労働条件の改善を求め、ブラック企業をボコボコにしてこそ労働組合。御用組合には価値なし。

流石にブラック企業ばかり力を伸ばすようでは、労働者には地獄です。ブラック企業を打ちのめしてまともな労働環境を奪還するためには、労働基準法の厳格化と労働基準監督署の保有戦力の大増強、そして本来の目的を果たす労働組合の復権が必要であると考えます。

本来の目的を果たす労働組合が力を取り戻し、労働条件改善のために団体交渉やストライキを行えるようになれば、企業側も労働組合の(ひいては労働者の)要求を無視することはできなくなります。いかに会社といえども、実際に仕事をする労働者にそっぽを向かれては利益を出すどころではなくなってしまいますから。

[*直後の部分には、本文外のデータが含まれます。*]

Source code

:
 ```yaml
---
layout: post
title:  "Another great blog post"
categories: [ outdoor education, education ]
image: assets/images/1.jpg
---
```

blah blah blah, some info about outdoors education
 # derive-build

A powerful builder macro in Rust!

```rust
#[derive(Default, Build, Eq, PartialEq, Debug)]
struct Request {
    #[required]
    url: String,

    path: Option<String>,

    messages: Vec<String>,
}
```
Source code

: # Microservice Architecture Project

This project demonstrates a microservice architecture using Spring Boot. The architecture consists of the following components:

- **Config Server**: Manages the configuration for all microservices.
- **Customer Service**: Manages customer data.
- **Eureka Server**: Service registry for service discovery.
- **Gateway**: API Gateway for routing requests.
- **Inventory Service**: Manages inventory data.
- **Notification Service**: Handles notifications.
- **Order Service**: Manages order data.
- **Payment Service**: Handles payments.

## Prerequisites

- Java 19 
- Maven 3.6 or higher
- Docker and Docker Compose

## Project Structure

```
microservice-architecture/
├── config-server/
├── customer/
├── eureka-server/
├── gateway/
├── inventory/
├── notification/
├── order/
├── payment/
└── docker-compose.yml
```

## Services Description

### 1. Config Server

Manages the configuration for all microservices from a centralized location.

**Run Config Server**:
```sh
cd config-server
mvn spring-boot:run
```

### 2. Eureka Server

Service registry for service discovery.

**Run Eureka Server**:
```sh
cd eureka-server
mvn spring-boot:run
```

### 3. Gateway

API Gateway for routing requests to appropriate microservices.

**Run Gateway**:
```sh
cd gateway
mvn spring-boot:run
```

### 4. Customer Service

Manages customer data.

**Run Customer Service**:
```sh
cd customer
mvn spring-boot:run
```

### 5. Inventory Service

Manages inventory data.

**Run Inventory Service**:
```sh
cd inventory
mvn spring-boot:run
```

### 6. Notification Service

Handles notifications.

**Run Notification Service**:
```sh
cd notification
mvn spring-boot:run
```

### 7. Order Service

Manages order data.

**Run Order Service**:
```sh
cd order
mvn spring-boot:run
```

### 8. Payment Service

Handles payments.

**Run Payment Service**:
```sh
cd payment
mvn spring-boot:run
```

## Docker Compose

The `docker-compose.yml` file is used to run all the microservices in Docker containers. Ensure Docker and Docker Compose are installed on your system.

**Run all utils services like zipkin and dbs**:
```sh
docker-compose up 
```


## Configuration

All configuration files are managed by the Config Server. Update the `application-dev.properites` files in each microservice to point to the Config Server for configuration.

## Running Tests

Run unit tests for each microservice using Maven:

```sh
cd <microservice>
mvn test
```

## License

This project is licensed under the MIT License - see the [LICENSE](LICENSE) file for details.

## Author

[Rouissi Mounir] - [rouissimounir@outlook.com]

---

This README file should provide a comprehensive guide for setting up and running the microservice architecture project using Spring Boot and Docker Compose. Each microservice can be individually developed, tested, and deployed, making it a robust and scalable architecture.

労働組合による非暴力系の実力行使としては最強クラスの威力を持つストライキは、労働者の声を無視する会社を強制的に交渉のテーブルに着かせ、労働条件を改善するためには必要なものです。また、労働条件を改善するためには労働基準法等をアップデートさせなければならないこともあるので、労働組合による政治活動が全て悪いと言い切ることはできません。

労働組合には、法律で様々な権利が認められています。その権利を存分に活かし、会社に対して労働条件の改善を要求し、ブラック企業を法律の力でボコボコにして労働者の権利を防衛してこそ労働組合です。会社の傀儡となり果て、労働基準法違反に見て見ぬふりを決め込むような御用組合に存在価値はありません。